AGU recorre de decisão que barrou Enem em Manaus

AGU recorre de decisão que barrou Enem em Manaus

Do Estadão 

 

A Advocacia-Geral da União (AGU) entrou com recurso nesta quinta-feira (14) no Tribunal Regional Federal da 1ª Região (TRF-1) para derrubar a decisão que suspendeu a aplicação do Exame Nacional do Ensino Médio (Enem) no Estado de Amazonas por causa da pandemia do novo coronavírus. Mais de 160 mil estudantes amazonenses estão inscritos no Enem.

No recurso, a AGU – responsável por defender os interesses do Palácio do Planalto – aponta “grave lesão à ordem pública” e alega que a organização do Enem no Amazonas já estava sendo feita “com a adoção de todas as medidas de biossegurança legais necessárias à garantia da saúde dos inscritos no Exame em face do atual quadro de pandemia”.

Ao Estadão, o presidente do Inep (Instituto Nacional de Estudos e Pesquisas Educacionais Anísio Teixeira), Alexandre Lopes, afirmou que o exame está confirmado para o próximo domingo, 17 e para o seguinte, dia 24 de janeiro. O órgão, ligado ao Ministério da Educação, é responsável pela aplicação das provas.

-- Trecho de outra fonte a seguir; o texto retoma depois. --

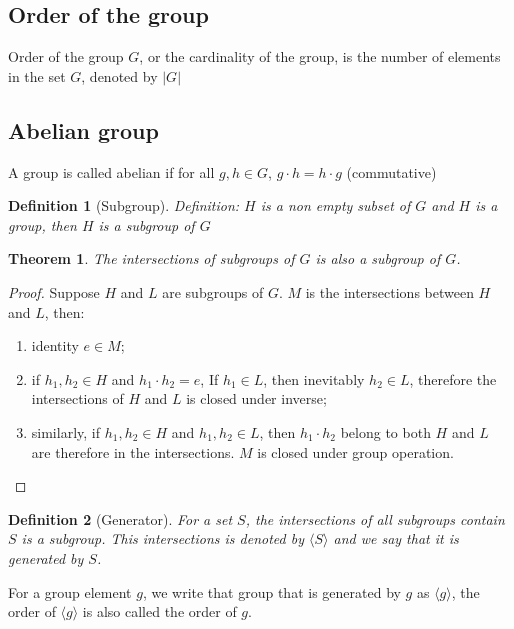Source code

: \documentclass{amsart}
\newtheorem{definition}{Definition}
\newtheorem{theorem}{Theorem}
\begin{document}
\subsection*{Order of the group}
    Order of the group $G$, or the cardinality of the group, is the number of elements in the set $G$, denoted by $|G|$
\vspace{-10pt} %
\subsection*{Abelian group}
    A group is called abelian if for all $g, h \in G$, $g\cdot h = h \cdot g$ (commutative)


\begin{definition}[Subgroup]
    Definition: $H$ is a non empty subset of $G$ and $H$ is a group, then $H$ is a subgroup of $G$
\end{definition}

\begin{theorem}
    The intersections of subgroups of $G$ is also a subgroup of $G$.
\end{theorem}
\begin{proof}
    Suppose $H$ and $L$ are subgroups of $G$. $M$ is the intersections between $H$ and $L$, then:
    \begin{enumerate}
        \item identity $e \in M$;
        \item if $h_1, h_2 \in H$ and $h_1 \cdot h_2 = e$, If $h_1\in L$, then inevitably $h_2 \in L$, therefore the intersections of $H$ and $L$ is closed under inverse;
        \item similarly, if $h_1, h_2 \in H$ and $h_1, h_2 \in L$, then $h_1\cdot h_2$ belong to both $H$ and $L$ are therefore in the intersections. $M$ is closed under group operation.
    \end{enumerate}
\end{proof}

\vspace{10pt}

\begin{definition}[Generator]
    For a set $S$, the intersections of all subgroups contain $S$ is a subgroup. This intersections is denoted by $\langle S\rangle$ and we say that it is generated by $S$. 
\end{definition}
For a group element $g$, we write that group that is generated by $g$ as $\langle g \rangle$, the order of $\langle g \rangle$ is also called the order of $g$. 
\end{document}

No caso de Manaus, que sofre com a explosão de casos de covid-19 nos últimos dias, o presidente do Inep afirmou que tem conversado com autoridades locais para monitorar a situação. Segundo ele, se por algum motivo a prova não puder ser aplicada em algum local do País, o caso será analisado para avaliar se os estudantes daquela cidade poderão fazer em outra data. Segundo o edital do Enem, o Inep já prevê a reaplicação de provas nos dias 23 e 24 de fevereiro, mesma data em que está previsto o exame para pessoas privadas de liberdade.

Ao acionar o TRF-1, a AGU reconheceu que a “gravidade da emergência de saúde pública causada pela pandemia do coronavírus tem demonstrado os desafios às autoridades das três esferas federativas na concretização da política pública de saúde”. “Porém, não se pode adotar um entendimento excludente que oponha o acesso à educação superior e a proteção à saúde como políticas públicas inconciliáveis. Por isso, o Poder Executivo, que entre as funções de poder do Estado tem as melhores condições para estabelecer – com segurança, as condições de aplicação do ENEM, precisa ter preservada a sua autonomia”, frisou o órgão.

“A média de participantes por sala é de 27 pessoas. Entretanto, o Amazonas registra, historicamente, a maior taxa de abstenção no País. Em média, 40% dos inscritos não comparecem ao exame. Assim, estima-se nos dias do exame o valor médio de 16 pessoas por sala”, afirma o órgão do governo no recurso.